Burroughs is writing about his fifteen-year addiction to "junk" – opium and all of its derivatives, including morphine, heroin, eukadol, pantopon, Demerol, palfium and a whole load of other stuff that he had variously smoked, eaten, sniffed, injected and inserted. "Junk," Burroughs writes, "is the ideal product… the ultimate merchandise. No sales talk necessary. The client will crawl through a sewer and beg to buy… The junk merchant does not sell his product to the consumer, he sells the consumer to his product… The addict… needs more and more junk to maintain a human form. . . [to] buy off the Monkey."

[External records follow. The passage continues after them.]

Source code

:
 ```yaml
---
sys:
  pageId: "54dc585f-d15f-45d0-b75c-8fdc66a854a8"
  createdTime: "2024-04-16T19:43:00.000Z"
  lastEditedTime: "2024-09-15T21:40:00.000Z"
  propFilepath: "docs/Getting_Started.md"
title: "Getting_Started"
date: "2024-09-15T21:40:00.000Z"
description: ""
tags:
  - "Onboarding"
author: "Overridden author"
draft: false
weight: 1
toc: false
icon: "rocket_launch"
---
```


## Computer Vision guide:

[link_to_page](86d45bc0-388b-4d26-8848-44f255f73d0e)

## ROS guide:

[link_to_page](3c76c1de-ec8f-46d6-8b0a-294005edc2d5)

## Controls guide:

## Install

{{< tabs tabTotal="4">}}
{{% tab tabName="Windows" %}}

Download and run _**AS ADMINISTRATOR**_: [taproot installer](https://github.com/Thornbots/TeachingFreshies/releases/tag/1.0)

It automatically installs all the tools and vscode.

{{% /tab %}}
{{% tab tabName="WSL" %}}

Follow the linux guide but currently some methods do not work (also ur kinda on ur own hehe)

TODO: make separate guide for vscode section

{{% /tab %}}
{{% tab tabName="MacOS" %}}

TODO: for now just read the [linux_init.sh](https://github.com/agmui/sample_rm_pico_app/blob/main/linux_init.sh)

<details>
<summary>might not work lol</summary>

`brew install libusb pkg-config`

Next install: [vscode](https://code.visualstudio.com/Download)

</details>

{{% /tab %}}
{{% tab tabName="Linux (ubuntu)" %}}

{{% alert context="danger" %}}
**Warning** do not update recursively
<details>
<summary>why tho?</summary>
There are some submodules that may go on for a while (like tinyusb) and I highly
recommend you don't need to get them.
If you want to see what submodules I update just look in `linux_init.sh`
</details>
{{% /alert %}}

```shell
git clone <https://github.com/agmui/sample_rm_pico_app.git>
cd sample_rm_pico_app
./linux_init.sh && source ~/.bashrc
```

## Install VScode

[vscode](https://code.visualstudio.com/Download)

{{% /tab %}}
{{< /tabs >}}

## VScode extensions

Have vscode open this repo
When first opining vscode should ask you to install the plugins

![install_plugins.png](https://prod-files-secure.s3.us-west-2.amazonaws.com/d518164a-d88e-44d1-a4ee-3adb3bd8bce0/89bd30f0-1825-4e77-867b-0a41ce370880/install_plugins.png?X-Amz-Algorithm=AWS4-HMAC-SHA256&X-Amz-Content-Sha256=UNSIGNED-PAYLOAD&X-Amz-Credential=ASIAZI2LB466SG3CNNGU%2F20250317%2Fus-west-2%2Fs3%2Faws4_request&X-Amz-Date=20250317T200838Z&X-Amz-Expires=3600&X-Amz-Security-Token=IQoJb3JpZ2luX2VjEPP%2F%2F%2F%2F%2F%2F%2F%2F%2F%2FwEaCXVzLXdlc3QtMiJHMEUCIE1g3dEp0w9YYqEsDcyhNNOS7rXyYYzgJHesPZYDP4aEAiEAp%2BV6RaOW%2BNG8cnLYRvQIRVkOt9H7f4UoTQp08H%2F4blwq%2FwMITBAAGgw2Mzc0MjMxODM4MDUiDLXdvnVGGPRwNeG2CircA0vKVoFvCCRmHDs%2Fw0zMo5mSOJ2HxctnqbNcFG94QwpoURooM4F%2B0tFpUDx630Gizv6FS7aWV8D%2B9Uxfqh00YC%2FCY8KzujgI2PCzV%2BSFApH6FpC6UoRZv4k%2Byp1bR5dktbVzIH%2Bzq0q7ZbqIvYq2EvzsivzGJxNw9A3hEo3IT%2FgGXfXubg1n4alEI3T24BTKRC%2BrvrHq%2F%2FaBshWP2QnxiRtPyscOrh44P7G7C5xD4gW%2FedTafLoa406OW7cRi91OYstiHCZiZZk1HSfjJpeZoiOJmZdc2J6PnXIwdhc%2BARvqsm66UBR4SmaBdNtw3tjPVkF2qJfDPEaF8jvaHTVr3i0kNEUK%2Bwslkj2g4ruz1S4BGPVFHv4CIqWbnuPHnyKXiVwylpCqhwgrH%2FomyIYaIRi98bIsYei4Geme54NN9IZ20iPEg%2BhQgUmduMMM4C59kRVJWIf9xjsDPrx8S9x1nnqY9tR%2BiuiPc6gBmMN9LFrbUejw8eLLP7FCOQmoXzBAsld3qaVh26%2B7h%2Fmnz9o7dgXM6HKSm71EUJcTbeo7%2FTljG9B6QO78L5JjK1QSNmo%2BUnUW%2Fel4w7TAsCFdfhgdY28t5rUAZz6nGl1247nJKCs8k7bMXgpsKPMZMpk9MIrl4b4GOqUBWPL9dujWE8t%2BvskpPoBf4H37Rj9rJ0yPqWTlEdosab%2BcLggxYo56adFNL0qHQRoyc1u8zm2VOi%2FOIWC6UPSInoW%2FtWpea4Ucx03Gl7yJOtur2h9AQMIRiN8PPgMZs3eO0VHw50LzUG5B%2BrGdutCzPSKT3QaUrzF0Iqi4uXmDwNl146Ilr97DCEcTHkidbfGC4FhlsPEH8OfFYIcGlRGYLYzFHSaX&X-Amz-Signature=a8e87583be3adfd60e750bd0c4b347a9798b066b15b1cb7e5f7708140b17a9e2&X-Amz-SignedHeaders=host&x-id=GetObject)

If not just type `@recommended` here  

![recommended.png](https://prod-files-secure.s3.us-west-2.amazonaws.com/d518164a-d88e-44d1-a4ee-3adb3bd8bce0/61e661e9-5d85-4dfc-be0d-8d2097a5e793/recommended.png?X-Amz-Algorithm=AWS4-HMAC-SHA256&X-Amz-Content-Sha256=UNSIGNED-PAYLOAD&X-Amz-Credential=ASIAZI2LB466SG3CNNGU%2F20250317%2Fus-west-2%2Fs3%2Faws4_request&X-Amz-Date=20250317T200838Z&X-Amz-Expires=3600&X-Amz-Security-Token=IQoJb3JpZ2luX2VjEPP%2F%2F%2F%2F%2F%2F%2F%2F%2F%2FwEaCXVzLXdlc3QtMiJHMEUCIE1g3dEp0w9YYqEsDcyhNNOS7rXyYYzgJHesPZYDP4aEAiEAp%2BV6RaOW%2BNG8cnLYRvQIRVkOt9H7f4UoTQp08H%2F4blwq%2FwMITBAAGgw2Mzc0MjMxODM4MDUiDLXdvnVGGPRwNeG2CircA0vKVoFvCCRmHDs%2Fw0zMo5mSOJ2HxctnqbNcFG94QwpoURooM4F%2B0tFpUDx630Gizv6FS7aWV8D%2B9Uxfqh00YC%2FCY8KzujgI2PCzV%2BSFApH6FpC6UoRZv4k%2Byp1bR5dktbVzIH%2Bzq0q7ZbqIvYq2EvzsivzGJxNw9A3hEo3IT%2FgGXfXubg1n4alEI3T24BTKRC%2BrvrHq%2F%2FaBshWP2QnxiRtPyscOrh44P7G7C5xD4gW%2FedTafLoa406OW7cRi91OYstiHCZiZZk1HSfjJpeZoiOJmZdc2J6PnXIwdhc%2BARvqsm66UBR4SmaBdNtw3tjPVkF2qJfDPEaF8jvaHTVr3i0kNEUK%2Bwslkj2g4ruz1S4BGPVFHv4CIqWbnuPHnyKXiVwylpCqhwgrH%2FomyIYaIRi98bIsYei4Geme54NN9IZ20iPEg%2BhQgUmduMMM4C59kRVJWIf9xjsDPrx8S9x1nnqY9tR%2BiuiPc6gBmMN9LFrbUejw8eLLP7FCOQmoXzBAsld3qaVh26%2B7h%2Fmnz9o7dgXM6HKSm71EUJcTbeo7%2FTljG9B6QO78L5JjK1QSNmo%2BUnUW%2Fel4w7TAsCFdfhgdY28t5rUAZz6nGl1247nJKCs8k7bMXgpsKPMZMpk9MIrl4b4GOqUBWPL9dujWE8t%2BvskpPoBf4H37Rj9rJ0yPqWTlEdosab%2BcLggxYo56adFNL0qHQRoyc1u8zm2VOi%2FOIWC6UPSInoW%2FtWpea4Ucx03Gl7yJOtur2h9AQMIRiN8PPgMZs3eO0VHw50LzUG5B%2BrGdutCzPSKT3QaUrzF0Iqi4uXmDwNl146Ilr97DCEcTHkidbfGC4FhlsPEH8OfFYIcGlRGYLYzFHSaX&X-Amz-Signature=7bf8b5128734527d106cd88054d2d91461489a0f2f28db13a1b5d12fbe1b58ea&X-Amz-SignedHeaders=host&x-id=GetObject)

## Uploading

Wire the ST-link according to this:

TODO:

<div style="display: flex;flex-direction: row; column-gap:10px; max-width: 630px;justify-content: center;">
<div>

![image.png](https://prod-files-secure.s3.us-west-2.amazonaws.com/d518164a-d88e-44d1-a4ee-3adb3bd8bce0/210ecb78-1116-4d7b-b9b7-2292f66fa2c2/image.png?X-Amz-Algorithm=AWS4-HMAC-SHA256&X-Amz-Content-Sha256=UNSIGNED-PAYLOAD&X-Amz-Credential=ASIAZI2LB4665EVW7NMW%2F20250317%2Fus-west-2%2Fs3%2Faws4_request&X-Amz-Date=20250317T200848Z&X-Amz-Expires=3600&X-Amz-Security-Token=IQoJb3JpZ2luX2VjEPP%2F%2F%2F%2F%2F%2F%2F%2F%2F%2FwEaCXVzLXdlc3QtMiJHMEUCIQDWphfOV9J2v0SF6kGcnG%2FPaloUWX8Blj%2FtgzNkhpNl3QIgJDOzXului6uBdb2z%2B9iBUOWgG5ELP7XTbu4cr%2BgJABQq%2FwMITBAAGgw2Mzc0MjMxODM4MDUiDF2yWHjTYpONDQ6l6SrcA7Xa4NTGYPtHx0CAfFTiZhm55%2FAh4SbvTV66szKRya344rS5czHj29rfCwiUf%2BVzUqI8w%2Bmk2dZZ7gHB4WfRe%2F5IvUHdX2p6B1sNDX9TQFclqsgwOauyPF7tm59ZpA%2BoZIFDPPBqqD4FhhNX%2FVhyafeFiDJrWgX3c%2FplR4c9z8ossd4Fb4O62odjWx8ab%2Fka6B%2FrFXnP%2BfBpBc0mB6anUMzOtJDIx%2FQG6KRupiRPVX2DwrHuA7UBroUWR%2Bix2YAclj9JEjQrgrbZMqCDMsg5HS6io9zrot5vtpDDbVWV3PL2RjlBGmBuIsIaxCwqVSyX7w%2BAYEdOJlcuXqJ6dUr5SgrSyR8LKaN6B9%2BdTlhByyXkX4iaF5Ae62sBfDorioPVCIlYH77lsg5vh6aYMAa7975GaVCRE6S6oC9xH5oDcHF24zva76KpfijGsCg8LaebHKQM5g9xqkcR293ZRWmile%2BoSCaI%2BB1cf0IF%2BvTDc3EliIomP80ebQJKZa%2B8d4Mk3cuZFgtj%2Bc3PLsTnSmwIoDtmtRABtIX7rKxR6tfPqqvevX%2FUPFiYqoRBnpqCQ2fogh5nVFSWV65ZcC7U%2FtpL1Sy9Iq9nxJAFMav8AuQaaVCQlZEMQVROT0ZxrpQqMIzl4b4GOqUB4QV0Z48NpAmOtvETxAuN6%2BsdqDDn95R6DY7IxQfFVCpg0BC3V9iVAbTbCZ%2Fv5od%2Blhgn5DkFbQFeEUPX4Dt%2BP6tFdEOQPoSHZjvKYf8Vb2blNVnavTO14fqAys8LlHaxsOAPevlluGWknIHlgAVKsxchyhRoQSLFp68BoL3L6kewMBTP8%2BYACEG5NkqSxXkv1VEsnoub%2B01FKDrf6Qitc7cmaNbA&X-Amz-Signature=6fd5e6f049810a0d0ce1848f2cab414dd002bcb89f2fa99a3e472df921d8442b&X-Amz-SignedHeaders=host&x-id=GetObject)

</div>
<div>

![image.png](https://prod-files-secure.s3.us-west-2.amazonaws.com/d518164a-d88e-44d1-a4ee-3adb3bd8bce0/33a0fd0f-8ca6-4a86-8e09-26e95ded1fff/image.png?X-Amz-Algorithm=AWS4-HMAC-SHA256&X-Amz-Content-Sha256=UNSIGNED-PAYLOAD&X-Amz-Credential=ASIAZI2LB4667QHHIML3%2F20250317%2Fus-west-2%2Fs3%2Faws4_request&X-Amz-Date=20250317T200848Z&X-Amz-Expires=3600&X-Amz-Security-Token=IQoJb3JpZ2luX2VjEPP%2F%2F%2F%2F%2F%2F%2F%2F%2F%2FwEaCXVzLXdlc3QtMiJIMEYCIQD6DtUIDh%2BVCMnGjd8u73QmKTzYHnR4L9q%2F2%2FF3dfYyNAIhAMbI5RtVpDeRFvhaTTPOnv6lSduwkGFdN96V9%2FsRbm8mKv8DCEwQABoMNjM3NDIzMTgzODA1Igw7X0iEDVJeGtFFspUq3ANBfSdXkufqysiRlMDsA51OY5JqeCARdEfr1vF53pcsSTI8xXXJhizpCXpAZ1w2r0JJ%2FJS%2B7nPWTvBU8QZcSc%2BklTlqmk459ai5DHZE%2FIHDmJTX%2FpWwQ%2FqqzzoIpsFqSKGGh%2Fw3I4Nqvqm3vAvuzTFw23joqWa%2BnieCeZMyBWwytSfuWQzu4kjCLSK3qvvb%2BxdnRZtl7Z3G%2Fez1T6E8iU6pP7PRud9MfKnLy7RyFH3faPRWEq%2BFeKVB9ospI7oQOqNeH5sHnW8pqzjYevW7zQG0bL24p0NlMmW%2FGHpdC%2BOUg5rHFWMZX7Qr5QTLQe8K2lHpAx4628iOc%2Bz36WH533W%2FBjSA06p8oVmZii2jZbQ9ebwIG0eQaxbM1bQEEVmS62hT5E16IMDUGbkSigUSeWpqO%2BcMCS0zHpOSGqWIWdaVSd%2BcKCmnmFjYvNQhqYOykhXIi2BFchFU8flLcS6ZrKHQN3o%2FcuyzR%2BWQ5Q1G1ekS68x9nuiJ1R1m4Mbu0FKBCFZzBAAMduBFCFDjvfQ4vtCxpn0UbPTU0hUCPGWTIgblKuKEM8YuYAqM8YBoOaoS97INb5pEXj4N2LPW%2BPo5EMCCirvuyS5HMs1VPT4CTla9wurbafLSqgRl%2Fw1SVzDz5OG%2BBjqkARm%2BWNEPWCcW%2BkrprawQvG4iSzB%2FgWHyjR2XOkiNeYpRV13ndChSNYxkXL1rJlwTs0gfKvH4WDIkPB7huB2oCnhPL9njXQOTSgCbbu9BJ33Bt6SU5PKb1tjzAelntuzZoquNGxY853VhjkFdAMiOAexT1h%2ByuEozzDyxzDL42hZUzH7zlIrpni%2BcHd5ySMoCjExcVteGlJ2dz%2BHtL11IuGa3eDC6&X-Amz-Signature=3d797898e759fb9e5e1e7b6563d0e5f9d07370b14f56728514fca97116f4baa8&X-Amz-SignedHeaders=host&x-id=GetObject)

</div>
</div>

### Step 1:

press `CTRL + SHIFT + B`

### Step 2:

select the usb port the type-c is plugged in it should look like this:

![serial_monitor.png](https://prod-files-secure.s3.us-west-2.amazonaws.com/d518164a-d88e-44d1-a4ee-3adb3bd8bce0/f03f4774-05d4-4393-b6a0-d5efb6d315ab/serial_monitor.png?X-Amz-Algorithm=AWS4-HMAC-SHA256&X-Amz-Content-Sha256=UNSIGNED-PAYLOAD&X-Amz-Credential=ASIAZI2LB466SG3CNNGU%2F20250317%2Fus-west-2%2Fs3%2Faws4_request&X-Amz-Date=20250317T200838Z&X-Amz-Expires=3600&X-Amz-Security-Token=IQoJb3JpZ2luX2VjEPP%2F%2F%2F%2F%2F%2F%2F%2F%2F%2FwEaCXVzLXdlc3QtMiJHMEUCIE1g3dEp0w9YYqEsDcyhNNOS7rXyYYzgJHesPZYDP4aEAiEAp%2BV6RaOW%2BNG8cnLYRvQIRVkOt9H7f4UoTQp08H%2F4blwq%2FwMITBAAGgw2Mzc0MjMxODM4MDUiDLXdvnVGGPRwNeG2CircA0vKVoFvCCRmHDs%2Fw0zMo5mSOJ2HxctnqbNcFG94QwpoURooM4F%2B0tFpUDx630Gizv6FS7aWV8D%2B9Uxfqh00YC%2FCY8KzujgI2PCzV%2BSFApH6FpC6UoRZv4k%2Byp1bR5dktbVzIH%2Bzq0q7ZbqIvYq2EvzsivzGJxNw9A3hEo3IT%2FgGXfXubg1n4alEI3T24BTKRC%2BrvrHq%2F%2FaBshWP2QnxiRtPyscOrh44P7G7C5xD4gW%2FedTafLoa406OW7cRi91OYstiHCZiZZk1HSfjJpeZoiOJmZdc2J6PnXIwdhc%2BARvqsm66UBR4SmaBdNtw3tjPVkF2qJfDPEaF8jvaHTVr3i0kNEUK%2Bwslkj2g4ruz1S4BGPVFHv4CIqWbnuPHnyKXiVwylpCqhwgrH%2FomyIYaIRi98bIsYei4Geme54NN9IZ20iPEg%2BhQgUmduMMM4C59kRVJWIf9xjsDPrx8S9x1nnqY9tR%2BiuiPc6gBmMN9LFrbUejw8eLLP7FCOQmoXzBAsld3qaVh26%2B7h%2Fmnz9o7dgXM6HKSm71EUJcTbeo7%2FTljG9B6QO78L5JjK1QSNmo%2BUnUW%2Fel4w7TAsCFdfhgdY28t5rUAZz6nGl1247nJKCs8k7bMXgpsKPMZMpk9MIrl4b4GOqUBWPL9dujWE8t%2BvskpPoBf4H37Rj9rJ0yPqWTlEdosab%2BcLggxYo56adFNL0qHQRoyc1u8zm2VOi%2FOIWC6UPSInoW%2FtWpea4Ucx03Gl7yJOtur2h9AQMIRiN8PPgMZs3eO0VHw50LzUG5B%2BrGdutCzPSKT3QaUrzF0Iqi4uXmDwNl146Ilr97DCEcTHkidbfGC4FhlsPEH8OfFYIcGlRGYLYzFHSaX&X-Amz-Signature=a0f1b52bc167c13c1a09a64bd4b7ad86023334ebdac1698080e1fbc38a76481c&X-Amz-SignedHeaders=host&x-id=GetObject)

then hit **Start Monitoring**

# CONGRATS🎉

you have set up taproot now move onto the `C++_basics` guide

The chances are, if you are reading my book, you are no better or worse than William S Burroughs. The chances are, you have a serious problem: you're an addict. You have been sold to a product. You have a monkey on your back. And that monkey is made of paper.

(But it's OK. You are not alone. Here's where I'm at: I am wearing a pair of dirty, brown, broken slip-on boots that my sister bought for me about ten years ago; in both boots the sole is split right across the middle, and I have attempted to fix them with super-glue. I have two other pairs of shoes, but they too are broken, too broken in fact for me to be able to patch up, and they have therefore required professional attention and are currently awaiting collection from the excellent boot and shoe repair shop – motto, "Shoes Good Enough To Wear Are Good Enough To Mend" – just off Botanic Avenue in Belfast.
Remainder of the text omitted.